TASK INPUTS —
■ ■ ■

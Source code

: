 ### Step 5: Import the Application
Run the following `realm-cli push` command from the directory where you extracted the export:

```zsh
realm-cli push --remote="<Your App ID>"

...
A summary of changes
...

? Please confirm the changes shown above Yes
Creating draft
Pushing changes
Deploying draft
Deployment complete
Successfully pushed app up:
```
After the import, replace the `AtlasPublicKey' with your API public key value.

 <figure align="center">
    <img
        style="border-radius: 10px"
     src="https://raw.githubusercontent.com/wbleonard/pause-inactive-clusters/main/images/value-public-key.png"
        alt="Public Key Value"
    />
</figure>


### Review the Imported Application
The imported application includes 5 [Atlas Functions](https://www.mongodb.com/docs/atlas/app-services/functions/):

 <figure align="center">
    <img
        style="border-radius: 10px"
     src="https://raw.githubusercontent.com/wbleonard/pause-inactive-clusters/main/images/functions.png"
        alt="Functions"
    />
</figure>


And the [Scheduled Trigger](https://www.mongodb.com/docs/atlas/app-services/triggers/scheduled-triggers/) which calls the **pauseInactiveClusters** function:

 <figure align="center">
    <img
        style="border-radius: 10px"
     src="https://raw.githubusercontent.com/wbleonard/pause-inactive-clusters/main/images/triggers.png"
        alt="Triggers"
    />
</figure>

■ ■ ■

REQUIRED ACTION — Copy out each line above, character for character.

ANSWER TO THIS PROBLEM —
Source code

: ### Step 5: Import the Application
Run the following `realm-cli push` command from the directory where you extracted the export:

```zsh
realm-cli push --remote="<Your App ID>"

...
A summary of changes
...

? Please confirm the changes shown above Yes
Creating draft
Pushing changes
Deploying draft
Deployment complete
Successfully pushed app up:
```
After the import, replace the `AtlasPublicKey' with your API public key value.

 <figure align="center">
    <img
        style="border-radius: 10px"
     src="https://raw.githubusercontent.com/wbleonard/pause-inactive-clusters/main/images/value-public-key.png"
        alt="Public Key Value"
    />
</figure>


### Review the Imported Application
The imported application includes 5 [Atlas Functions](https://www.mongodb.com/docs/atlas/app-services/functions/):

 <figure align="center">
    <img
        style="border-radius: 10px"
     src="https://raw.githubusercontent.com/wbleonard/pause-inactive-clusters/main/images/functions.png"
        alt="Functions"
    />
</figure>


And the [Scheduled Trigger](https://www.mongodb.com/docs/atlas/app-services/triggers/scheduled-triggers/) which calls the **pauseInactiveClusters** function:

 <figure align="center">
    <img
        style="border-radius: 10px"
     src="https://raw.githubusercontent.com/wbleonard/pause-inactive-clusters/main/images/triggers.png"
        alt="Triggers"
    />
</figure>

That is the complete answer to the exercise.